**AIM OF THE TASK**
For each line below that contains the word "test", return that line.

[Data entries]
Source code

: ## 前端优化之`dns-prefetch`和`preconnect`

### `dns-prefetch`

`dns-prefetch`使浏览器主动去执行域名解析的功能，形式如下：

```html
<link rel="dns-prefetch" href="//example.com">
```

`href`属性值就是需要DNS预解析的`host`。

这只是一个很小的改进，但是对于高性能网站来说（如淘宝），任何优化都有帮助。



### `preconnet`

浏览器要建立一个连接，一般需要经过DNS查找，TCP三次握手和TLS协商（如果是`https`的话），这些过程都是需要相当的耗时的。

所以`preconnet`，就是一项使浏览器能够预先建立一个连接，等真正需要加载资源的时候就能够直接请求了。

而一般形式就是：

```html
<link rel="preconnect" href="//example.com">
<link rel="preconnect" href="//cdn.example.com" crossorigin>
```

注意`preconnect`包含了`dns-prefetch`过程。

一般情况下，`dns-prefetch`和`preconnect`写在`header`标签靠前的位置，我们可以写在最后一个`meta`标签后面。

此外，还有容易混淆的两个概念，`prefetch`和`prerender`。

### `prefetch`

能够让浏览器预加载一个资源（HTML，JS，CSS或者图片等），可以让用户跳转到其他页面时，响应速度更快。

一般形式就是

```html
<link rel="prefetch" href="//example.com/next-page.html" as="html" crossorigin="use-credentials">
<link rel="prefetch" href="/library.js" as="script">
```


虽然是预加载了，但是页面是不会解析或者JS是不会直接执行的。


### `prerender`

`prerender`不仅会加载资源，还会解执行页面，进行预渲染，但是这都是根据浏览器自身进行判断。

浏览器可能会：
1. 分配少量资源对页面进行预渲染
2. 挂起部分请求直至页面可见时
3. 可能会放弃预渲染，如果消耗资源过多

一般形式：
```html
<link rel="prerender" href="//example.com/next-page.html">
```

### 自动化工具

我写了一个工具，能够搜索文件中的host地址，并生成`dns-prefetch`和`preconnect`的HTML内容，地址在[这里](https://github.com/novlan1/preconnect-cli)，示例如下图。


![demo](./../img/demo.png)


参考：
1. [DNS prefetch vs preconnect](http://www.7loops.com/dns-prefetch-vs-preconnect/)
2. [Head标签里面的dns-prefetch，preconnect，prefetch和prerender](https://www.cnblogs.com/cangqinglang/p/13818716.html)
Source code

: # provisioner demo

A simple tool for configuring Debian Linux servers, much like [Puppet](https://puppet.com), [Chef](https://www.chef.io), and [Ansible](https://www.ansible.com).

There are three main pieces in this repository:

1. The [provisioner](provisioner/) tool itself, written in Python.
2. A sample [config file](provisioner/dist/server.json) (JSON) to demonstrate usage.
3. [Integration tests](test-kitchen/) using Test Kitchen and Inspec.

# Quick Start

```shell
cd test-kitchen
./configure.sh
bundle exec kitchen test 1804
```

**RESPONSE**
3. [Integration tests](test-kitchen/) using Test Kitchen and Inspec.
cd test-kitchen
bundle exec kitchen test 1804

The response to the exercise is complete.